林文涛接通电话,一个男人的声音传过来,“林县长,你好,我是杨乐阳。陆晓雯来天合县找你,是我告诉他的。”这不仅爆出了名字,也是告诉林文涛,他就是安排陆晓雯的那位警员。
林文涛本来不知道对方,现在自然知道了对方的身份。陆晓雯说是一位警员告诉她,让她来天合县找自己,原来就是这位警员打电话过来了。他一直想找对方核实一些情况,但没有联繫方式,没想到对方主动打来了。
林文涛往椅背上靠了靠,调整了一个更放鬆的姿势,声音却不自觉地沉了下来:“我也正想找你,不过没有你的联繫方式。”

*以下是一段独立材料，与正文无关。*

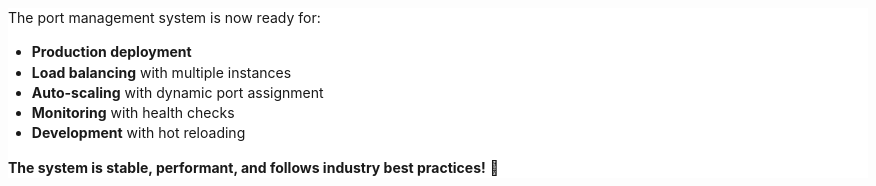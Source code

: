 The port management system is now ready for:
- **Production deployment**
- **Load balancing** with multiple instances
- **Auto-scaling** with dynamic port assignment
- **Monitoring** with health checks
- **Development** with hot reloading

**The system is stable, performant, and follows industry best practices!** 🎯
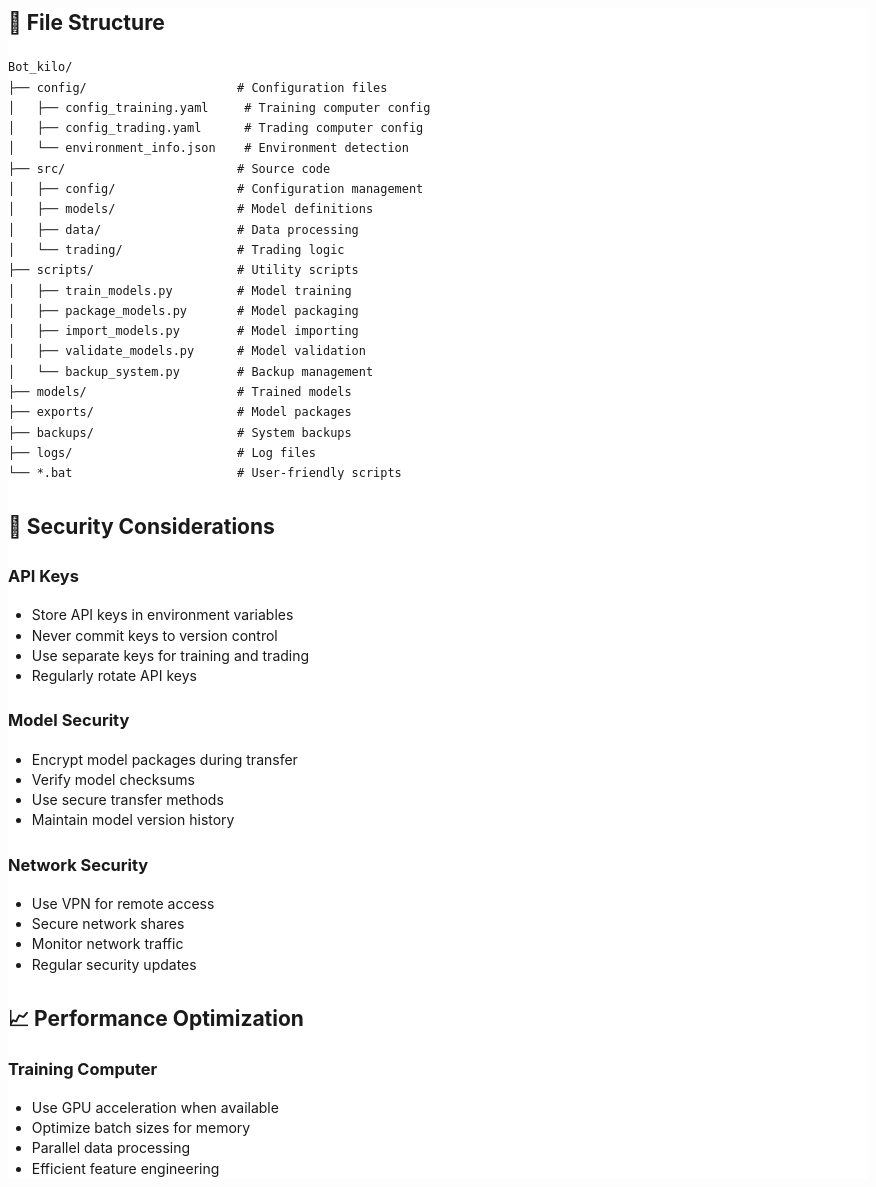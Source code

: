 ## 📁 File Structure

```
Bot_kilo/
├── config/                     # Configuration files
│   ├── config_training.yaml     # Training computer config
│   ├── config_trading.yaml      # Trading computer config
│   └── environment_info.json    # Environment detection
├── src/                        # Source code
│   ├── config/                 # Configuration management
│   ├── models/                 # Model definitions
│   ├── data/                   # Data processing
│   └── trading/                # Trading logic
├── scripts/                    # Utility scripts
│   ├── train_models.py         # Model training
│   ├── package_models.py       # Model packaging
│   ├── import_models.py        # Model importing
│   ├── validate_models.py      # Model validation
│   └── backup_system.py        # Backup management
├── models/                     # Trained models
├── exports/                    # Model packages
├── backups/                    # System backups
├── logs/                       # Log files
└── *.bat                       # User-friendly scripts
```

## 🔐 Security Considerations

### API Keys
- Store API keys in environment variables
- Never commit keys to version control
- Use separate keys for training and trading
- Regularly rotate API keys

### Model Security
- Encrypt model packages during transfer
- Verify model checksums
- Use secure transfer methods
- Maintain model version history

### Network Security
- Use VPN for remote access
- Secure network shares
- Monitor network traffic
- Regular security updates

## 📈 Performance Optimization

### Training Computer
- Use GPU acceleration when available
- Optimize batch sizes for memory
- Parallel data processing
- Efficient feature engineering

电话那头短暂地沉默了一下,杨乐阳的声音压得更低了些,语速却快了,“林县长,我知道这通电话打得很唐突,但陆晓雯父亲陆大有的事,我觉得有必要直接跟您说。有些细节,陆晓雯不是太清楚,陆大有確实是被诬告的。”
他算是进一步证实对陆大有的调查有问题,林文涛没有立刻接话,想了想说道:“这件事,只是说说肯定不行。你手里有没有证据?我需要证据,证实这一点。不然就算我信你,別人也不会信。”
电话那头又是一阵沉默,这一次的沉默更长,长到林文涛几乎以为信號断了。他听见听筒里传来极轻的呼吸声,还有远处模糊的车辆鸣笛,杨乐阳应该是在室外打的电话。
杨乐阳终於再次开口,声音里多了一种破釜沉舟的意味,“林县长,我有证据。但这些东西……不能通过正常的渠道。如果方便,我想当面交给你。”他显然对其他人不太放心,只信任林文涛。
就算是证据,也要当面交给他。林文涛的手指轻轻敲了敲扶手,问了一句,“你现在在哪里?”
杨乐阳告诉林文涛,“我现在市里,证据现在不在我手里,但我今晚能够拿到,然后我就过来。”
林文涛告诉杨乐阳,“你明天早上来就行,到我办公室来,带上证据,我在县政府等你。”掛断电话后,林文涛没有立刻放下手机,一个警员冒著风险打这个电话,他想要拿到的证据,恐怕比他说的还要严重一些。
不过这件事,自己帮不了对方,只能等对方拿证据过来。
电话那边,杨乐阳放下手机,脸上却没有那么轻鬆。因为他知道,林县长想要的证据,其实並不好拿。但现在没有办法,他今晚必须拿到证据,为此他也必须冒险。
要是拿不到证据,那份证据说不定很快就会被毁掉,倒是就很难有办法证明陆大有没有问题。他是一个有正义感的警员,要不然也不会这样做。想到这里,杨乐阳眼神闪烁,自己要怎么样才能拿到证据?